◆ YOUR ASSIGNMENT ◆
Transcribe each line of the records below exactly, excluding any embedded images.

== RECORDS FOR THE TASK ==

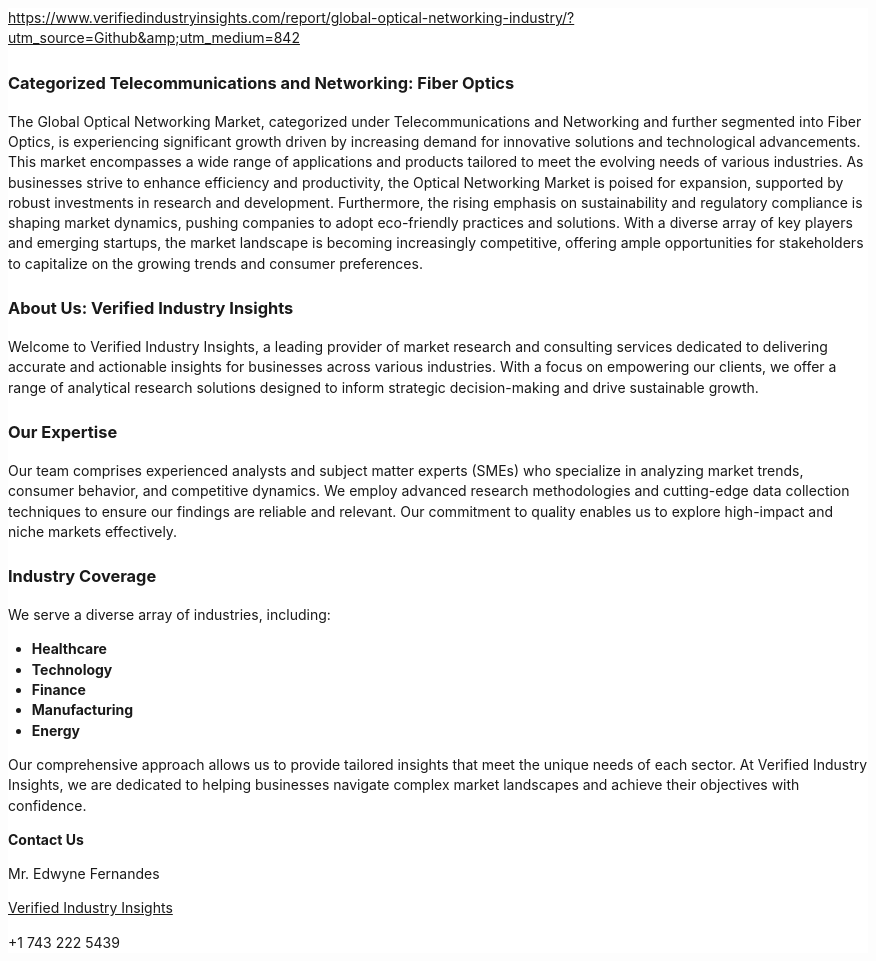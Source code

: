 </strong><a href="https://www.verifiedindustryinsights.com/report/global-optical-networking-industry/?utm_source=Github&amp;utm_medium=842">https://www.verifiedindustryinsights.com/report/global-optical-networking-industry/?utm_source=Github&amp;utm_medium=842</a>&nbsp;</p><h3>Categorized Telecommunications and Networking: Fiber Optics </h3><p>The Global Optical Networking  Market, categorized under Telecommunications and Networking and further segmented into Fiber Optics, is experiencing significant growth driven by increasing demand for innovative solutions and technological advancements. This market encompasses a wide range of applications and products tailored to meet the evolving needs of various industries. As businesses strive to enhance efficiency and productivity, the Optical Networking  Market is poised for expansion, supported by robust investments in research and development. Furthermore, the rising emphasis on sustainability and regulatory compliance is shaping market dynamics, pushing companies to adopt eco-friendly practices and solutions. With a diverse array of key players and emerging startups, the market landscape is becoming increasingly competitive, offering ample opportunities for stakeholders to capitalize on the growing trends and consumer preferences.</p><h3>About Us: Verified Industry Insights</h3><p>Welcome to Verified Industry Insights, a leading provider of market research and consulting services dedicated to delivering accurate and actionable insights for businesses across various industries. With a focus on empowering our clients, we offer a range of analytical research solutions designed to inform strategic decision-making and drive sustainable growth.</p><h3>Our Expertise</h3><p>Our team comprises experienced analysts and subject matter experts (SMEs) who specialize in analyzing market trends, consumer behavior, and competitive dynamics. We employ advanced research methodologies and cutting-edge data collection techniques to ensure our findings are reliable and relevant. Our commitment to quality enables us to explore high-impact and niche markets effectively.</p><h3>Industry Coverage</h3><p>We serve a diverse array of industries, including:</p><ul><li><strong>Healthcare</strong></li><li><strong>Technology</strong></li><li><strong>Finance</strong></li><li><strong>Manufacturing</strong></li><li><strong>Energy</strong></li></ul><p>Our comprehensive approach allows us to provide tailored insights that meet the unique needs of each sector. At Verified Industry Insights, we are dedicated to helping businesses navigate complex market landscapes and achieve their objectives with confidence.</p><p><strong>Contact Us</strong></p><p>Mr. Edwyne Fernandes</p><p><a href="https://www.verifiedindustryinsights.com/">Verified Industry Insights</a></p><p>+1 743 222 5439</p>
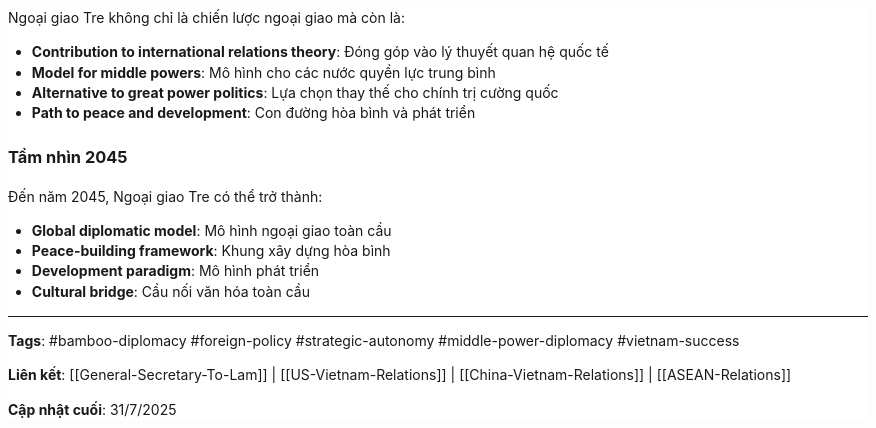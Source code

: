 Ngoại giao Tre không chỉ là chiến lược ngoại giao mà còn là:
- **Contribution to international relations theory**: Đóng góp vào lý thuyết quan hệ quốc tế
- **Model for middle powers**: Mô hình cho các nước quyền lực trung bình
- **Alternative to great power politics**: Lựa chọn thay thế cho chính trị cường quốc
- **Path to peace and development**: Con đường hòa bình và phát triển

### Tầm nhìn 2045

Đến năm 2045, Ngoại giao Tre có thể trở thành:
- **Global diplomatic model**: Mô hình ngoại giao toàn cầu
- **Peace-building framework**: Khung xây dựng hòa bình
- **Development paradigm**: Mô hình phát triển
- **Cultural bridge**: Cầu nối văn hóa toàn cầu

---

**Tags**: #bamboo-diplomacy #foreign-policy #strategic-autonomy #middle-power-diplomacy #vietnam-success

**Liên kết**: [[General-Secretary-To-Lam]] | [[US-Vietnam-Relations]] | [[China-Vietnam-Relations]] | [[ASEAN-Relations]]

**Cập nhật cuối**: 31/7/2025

===

◆ RESULT ◆
Source code

: </strong><a href="https://www.verifiedindustryinsights.com/report/global-optical-networking-industry/?utm_source=Github&amp;utm_medium=842">https://www.verifiedindustryinsights.com/report/global-optical-networking-industry/?utm_source=Github&amp;utm_medium=842</a>&nbsp;</p><h3>Categorized Telecommunications and Networking: Fiber Optics </h3><p>The Global Optical Networking  Market, categorized under Telecommunications and Networking and further segmented into Fiber Optics, is experiencing significant growth driven by increasing demand for innovative solutions and technological advancements. This market encompasses a wide range of applications and products tailored to meet the evolving needs of various industries. As businesses strive to enhance efficiency and productivity, the Optical Networking  Market is poised for expansion, supported by robust investments in research and development. Furthermore, the rising emphasis on sustainability and regulatory compliance is shaping market dynamics, pushing companies to adopt eco-friendly practices and solutions. With a diverse array of key players and emerging startups, the market landscape is becoming increasingly competitive, offering ample opportunities for stakeholders to capitalize on the growing trends and consumer preferences.</p><h3>About Us: Verified Industry Insights</h3><p>Welcome to Verified Industry Insights, a leading provider of market research and consulting services dedicated to delivering accurate and actionable insights for businesses across various industries. With a focus on empowering our clients, we offer a range of analytical research solutions designed to inform strategic decision-making and drive sustainable growth.</p><h3>Our Expertise</h3><p>Our team comprises experienced analysts and subject matter experts (SMEs) who specialize in analyzing market trends, consumer behavior, and competitive dynamics. We employ advanced research methodologies and cutting-edge data collection techniques to ensure our findings are reliable and relevant. Our commitment to quality enables us to explore high-impact and niche markets effectively.</p><h3>Industry Coverage</h3><p>We serve a diverse array of industries, including:</p><ul><li><strong>Healthcare</strong></li><li><strong>Technology</strong></li><li><strong>Finance</strong></li><li><strong>Manufacturing</strong></li><li><strong>Energy</strong></li></ul><p>Our comprehensive approach allows us to provide tailored insights that meet the unique needs of each sector. At Verified Industry Insights, we are dedicated to helping businesses navigate complex market landscapes and achieve their objectives with confidence.</p><p><strong>Contact Us</strong></p><p>Mr. Edwyne Fernandes</p><p><a href="https://www.verifiedindustryinsights.com/">Verified Industry Insights</a></p><p>+1 743 222 5439</p>
Source code

: Ngoại giao Tre không chỉ là chiến lược ngoại giao mà còn là:
- **Contribution to international relations theory**: Đóng góp vào lý thuyết quan hệ quốc tế
- **Model for middle powers**: Mô hình cho các nước quyền lực trung bình
- **Alternative to great power politics**: Lựa chọn thay thế cho chính trị cường quốc
- **Path to peace and development**: Con đường hòa bình và phát triển

### Tầm nhìn 2045

Đến năm 2045, Ngoại giao Tre có thể trở thành:
- **Global diplomatic model**: Mô hình ngoại giao toàn cầu
- **Peace-building framework**: Khung xây dựng hòa bình
- **Development paradigm**: Mô hình phát triển
- **Cultural bridge**: Cầu nối văn hóa toàn cầu

---

**Tags**: #bamboo-diplomacy #foreign-policy #strategic-autonomy #middle-power-diplomacy #vietnam-success

**Liên kết**: [[General-Secretary-To-Lam]] | [[US-Vietnam-Relations]] | [[China-Vietnam-Relations]] | [[ASEAN-Relations]]

**Cập nhật cuối**: 31/7/2025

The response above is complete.